# [WORK INSTRUCTION]
From the entries below, reproduce exactly the line containing "Source code", the line containing "The world of", and every line in between, with nothing added.

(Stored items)

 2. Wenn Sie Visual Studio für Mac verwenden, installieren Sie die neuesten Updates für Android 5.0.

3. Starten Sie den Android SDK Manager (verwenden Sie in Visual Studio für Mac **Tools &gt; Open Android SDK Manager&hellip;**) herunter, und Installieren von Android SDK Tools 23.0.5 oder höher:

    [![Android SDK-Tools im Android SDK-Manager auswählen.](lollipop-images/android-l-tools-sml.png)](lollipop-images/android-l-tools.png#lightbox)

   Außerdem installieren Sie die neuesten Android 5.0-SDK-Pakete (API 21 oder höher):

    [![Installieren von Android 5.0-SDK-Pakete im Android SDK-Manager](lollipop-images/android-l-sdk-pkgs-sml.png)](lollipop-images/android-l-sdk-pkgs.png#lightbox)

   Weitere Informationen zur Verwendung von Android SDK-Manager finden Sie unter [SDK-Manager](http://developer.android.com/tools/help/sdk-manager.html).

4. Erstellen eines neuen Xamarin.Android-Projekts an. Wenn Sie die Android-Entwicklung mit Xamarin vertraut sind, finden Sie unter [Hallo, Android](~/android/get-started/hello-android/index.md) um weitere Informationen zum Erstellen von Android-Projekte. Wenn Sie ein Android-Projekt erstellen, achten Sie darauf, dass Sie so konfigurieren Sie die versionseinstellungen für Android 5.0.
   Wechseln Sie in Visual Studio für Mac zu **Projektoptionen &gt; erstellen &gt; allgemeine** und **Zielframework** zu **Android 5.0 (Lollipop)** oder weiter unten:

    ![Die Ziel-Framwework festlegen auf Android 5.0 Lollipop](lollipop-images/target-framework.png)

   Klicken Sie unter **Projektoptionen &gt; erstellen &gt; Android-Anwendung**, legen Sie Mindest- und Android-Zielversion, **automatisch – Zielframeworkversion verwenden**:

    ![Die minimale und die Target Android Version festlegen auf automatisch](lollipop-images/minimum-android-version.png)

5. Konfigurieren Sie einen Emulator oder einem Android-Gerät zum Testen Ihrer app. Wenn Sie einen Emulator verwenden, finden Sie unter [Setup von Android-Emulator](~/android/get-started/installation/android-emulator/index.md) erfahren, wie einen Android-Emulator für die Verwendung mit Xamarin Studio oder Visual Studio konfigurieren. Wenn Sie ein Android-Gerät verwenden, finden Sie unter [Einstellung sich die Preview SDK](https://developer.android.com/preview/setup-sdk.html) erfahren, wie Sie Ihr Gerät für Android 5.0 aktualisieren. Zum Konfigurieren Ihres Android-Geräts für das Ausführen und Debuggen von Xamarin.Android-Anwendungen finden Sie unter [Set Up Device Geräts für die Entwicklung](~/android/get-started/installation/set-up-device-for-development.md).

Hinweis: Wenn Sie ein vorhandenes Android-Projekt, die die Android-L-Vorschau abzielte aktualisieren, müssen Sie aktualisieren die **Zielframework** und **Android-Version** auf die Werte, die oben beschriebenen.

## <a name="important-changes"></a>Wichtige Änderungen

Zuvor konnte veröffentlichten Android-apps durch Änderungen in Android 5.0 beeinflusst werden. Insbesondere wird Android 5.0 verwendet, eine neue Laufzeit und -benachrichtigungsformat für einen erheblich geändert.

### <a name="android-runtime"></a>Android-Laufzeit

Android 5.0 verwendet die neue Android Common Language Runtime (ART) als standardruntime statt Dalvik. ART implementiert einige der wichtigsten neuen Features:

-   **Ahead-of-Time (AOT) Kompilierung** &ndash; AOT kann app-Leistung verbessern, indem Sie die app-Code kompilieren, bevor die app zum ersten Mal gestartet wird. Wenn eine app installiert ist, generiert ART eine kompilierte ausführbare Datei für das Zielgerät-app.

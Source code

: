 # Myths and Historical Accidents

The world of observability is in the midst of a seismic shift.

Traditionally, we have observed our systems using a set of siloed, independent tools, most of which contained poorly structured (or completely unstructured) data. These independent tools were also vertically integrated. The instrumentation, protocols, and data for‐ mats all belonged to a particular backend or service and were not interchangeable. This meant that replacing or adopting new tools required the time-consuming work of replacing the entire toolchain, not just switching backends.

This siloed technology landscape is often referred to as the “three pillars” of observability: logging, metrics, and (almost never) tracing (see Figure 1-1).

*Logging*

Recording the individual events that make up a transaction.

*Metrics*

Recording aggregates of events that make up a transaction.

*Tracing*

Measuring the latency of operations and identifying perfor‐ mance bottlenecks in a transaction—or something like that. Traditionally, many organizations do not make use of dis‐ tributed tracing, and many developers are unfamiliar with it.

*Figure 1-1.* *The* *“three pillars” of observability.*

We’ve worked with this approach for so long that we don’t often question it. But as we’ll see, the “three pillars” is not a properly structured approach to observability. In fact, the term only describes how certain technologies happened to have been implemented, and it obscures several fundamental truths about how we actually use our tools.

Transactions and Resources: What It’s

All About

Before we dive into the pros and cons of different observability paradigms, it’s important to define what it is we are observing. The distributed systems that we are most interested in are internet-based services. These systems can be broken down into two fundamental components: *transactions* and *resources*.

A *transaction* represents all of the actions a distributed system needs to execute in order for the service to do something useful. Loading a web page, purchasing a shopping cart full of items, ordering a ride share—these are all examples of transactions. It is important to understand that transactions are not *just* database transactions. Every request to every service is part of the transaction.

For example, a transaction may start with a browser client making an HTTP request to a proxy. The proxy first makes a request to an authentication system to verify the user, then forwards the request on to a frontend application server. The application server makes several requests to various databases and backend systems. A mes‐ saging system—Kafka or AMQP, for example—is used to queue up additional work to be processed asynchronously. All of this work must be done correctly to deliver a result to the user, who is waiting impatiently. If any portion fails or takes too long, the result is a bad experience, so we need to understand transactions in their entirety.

# [ANSWER BOX]
Source code

: # Myths and Historical Accidents

The world of observability is in the midst of a seismic shift.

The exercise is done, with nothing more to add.